The plaintiffs assert that the Corps arbitrarily chose the rate most advantageous to its position so that the quantification of the anticipated benefits could be increased. The district court found that the Corps chose the portions from each of two divergent estimates that proved accurate based on actual experience in the area. Therefore, the decision was not arbitrary. We agree. The plaintiffs fail to present any evidence proving that the Corps estimate was inaccurate and, more importantly, as the district court noted, the selection of data reflects a proper exercise of agency discretion. The selection of data for the determination of economic non-environmental benefits is extremely tangential to the concerns expressed in NEPA. Court intrusion into agency decisions of this kind must be extremely limited. Here there was no showing that the selection of data used to determine the drilling rate, which, in turn, was used to determine the number of trips through the channel to and from the drilling sites for the final calculation of time saved, had any effect on the presentation of the environmental consequences of the project. At most, plaintiffs demonstrated that there was a divergence of viewpoints among experts in this matter, which does not render an impact statement inadequate. Life of the Land v. Brinegar, 485 F.2d 460, 472 (9th Cir.), cert. denied, 416 U.S. 961, 94 S.Ct. 1979, 40 L.Ed.2d 312 (1973). We refrain, as we must, to undertake such an unrestricted review.

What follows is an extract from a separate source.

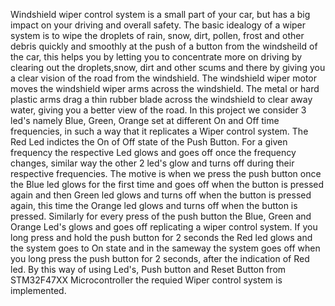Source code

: Windshield wiper control system is a small part of your car, but has a big impact on your driving and overall safety. The basic idealogy of a wiper system is to wipe the droplets of rain, snow, dirt, pollen, frost and other debris quickly and smoothly at the push of a button from the windsheild of the car, this helps you by letting you to concentrate more on driving by clearing out the droplets,snow, dirt and other scums and there by giving you a clear vision of the road from the windshield. The windshield wiper motor moves the windshield wiper arms across the windshield. The metal or hard plastic arms drag a thin rubber blade across the windshield to clear away water, giving you a better view of the road. In this project we consider 3 led's namely Blue, Green, Orange set at different On and Off time frequencies, in such a way that it replicates a Wiper control system. The Red Led indictes the On of Off state of the Push Button. For a given frequency the respective Led glows and goes off once the frequency changes, similar way the other 2 led's glow and turns off during their respective frequencies. The motive is when we press the push button once the Blue led glows for the first time and goes off when the button is pressed again and then Green led glows and turns off when the button is pressed again, this time the Orange led glows and turns off when the button is pressed. Similarly for every press of the push button the Blue, Green and Orange Led's glows and goes off replicating a wiper control system. If you long press and hold the push button for 2 seconds the Red led glows and the system goes to On state and in the sameway the system goes off when you long press the push button for 2 seconds, after the indication of Red led. By this way of using Led's, Push button and Reset Button from STM32F47XX Microcontroller the requied Wiper control system is implemented.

We also reject, as did the district court, the plaintiffs' argument that the FSFES is invalid due to improper estimate of the fair rental value of equipment moving through the project's waterways. The Corps updated the estimate of equipment costs in 1975 to accommodate for inflation and applied the new values to the calculations made in 1968. This resulted in an increase in the benefit-cost ratio from 1.2:1 to 2.2:1. The plaintiffs contend the calculations are erroneous because the more expensive equipment is capable of supporting more wells than the Corps originally calculated in 1968, and therefore the number of trips per well should be proportionately reduced, and the total transportation savings should correspondingly be reduced. The Corps' failure to do so, however, was not arbitrary and capricious. The record fails to show that the actual capability of the rigs is substantially higher than the Corps' 1966 estimate, or that the number of trips per well is substantially lower than that estimate. We agree with the district court that since the Corps kept the number of trips on which it based its calculations constant, despite the substantial increase in the number of wells drilled between 1968 and 1974, the calculation is fair and reasonable. We cannot see how this could possibly put the environmental considerations in a false light.

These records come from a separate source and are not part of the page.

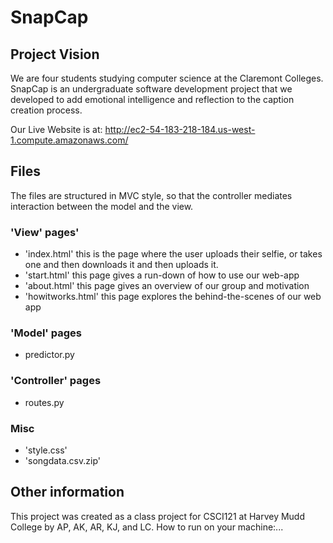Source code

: # SnapCap
## Project Vision
We are four students studying computer science at the Claremont Colleges. SnapCap is an undergraduate software development project that we developed to add emotional intelligence and reflection to the caption creation process.

Our Live Website is at: http://ec2-54-183-218-184.us-west-1.compute.amazonaws.com/

## Files
The files are structured in MVC style, so that the controller mediates interaction between the model and the view.


### 'View' pages'
* 'index.html' this is the page where the user uploads their selfie, or takes one and then downloads it and then uploads it.
* 'start.html' this page gives a run-down of how to use our web-app
* 'about.html' this page gives an overview of our group and motivation
* 'howitworks.html' this page explores the behind-the-scenes of our web app



### 'Model' pages
* predictor.py



### 'Controller' pages
* routes.py

### Misc
* 'style.css'
* 'songdata.csv.zip'


## Other information
This project was created as a class project for CSCI121 at Harvey Mudd College by AP, AK, AR, KJ, and LC.
How to run on your machine:...
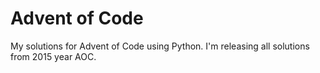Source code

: # Advent of Code
My solutions for Advent of Code using Python. I'm releasing all solutions from 2015 year AOC.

If we were to review the factors of the Corps' economic benefit analysis in the plenary fashion requested by the plaintiffs, all chaos would ensue. As the Corps noted in oral argument, projects such as the one considered here have an extremely long gestation period. This particular project has undergone studies since its inception in 1968.9 Over time, the economic realities do change. But once Congress has authorized a project, it is not for the courts to review its economic justification. Congress has allowed limited review of such projects under NEPA, but we are to evaluate the economic justification only if it has become so flawed that it grossly distorts the environmental considerations. It is not for the courts, under the authority of NEPA, to review every economic calculation which an agency puts into its environmental impact statement. Barring the extreme case, it is for Congress to determine when to reevaluate the economic justification for a particular project. After just such a reevaluation, this project was continued. We refuse to substitute our judgment for that of Congress and the Corps.

The Avoca Island Levee Extension


Since the early 1950's, guide levees have existed on both sides of the Atchafalaya River that provide flood protection by funneling overflow flood waters out into the Atchafalaya Bay. Presently, the left guide levee, called the Avoca Island levee, extends to the point at which the Bayou Chene and Avoca Island Cutoff enter the Atchafalaya River. Due to the natural building of the delta in the Atchafalaya Bay, the hydraulic conveyance capacity of the river has diminished, resulting in increasing flood stages in the project area. The flood protection afforded by the levee, therefore, is no longer sufficient and the Corps has found it necessary to plan additional flood protection. In September 1966 the Corps contemplated a southward extension of the Avoca Island levee. Should the levee be extended, a relocation of the Bayou Chene-Avoca Island Cutoff reach of this project would be necessary.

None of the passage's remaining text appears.